Monday, July 24, 2017
It's not the dominant reason why we love our new home in England but our driveway is exactly 1.01 Kilometres in length.
Why is this important?
Because this length combined with the crucial fact that it is all downhill on the way out, and all uphill on the way back make it ideal for Hill Sprints.
What is a Hill Sprint?
A hill sprint is a shortish section of road where you can practise endurance training. Ideally it's a hill section with what Marcus would ask for a 12% or greater gradient.
You can run up and down this section at maximum pace. Resulting in:
- Exhaustion in a dramatically short period of time!
- Stamina Training
- Working at maximum heart & lung capacity
- And work on steep ascent and descent run training
- Over time a way to increase ones maximum Heart Rate and Lactate Threshold
In 30 minutes it provides a literally exhausting experience
An example Regime
Equipped with our 1Km inclined track surface with a steep hill at the end of a session:
- First run down warmup
- First run up max pace
- Second run down max pace
- Second run up max pace
- Right now we are km 4.0 total
- Repeat down and up 2Km loops until exhaustion
- Remaining 0.5Km down and 0.5Km up walking cooldown
Normally Hill Sprints take place on a much shorter hill section. The above training regime however blends gradual ascent descent of about 0.85km for endurance with a final extremely steep 0.15Km lactate threshold training hill.

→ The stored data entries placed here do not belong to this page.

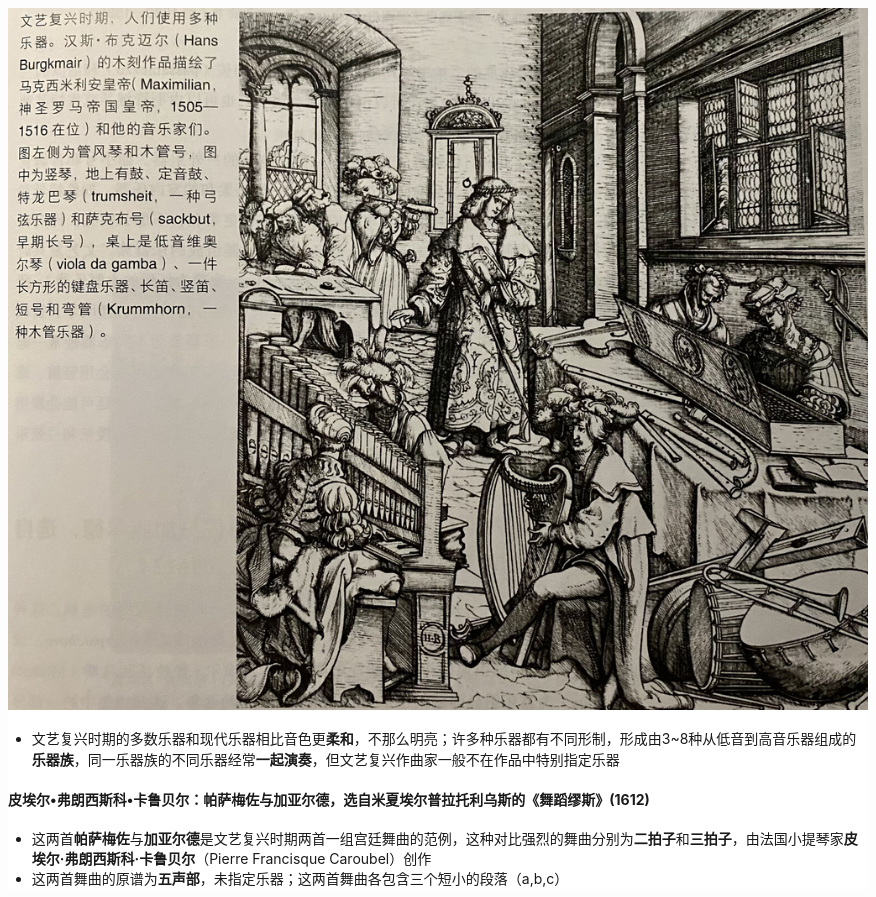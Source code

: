 ![](../images/文艺复兴乐器.jpg)
* 文艺复兴时期的多数乐器和现代乐器相比音色更**柔和**，不那么明亮；许多种乐器都有不同形制，形成由3~8种从低音到高音乐器组成的**乐器族**，同一乐器族的不同乐器经常**一起演奏**，但文艺复兴作曲家一般不在作品中特别指定乐器
#### 皮埃尔•弗朗西斯科•卡鲁贝尔：帕萨梅佐与加亚尔德，选自米夏埃尔普拉托利乌斯的《舞蹈缪斯》(1612)
* 这两首**帕萨梅佐**与**加亚尔德**是文艺复兴时期两首一组宫廷舞曲的范例，这种对比强烈的舞曲分别为**二拍子**和**三拍子**，由法国小提琴家**皮埃尔·弗朗西斯科·卡鲁贝尔**（Pierre Francisque Caroubel）创作
* 这两首舞曲的原谱为**五声部**，未指定乐器；这两首舞曲各包含三个短小的段落（a,b,c）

Additionally, running down and then up a 12% plus gradient teaches you the best way to run these inclines at speed. For example on a downcline, body position (for Marcus, body forward). On an incline attention to foot strike position (for Marcus front foot strike)
You can attempt this say at least 1 time per week.
The Way Down
So there you have it, Hill Sprints are an excellent way to improve your Lactate threshold is less than 60 minutes perhaps even in 30 minutes per day. Exhausting, but do try it.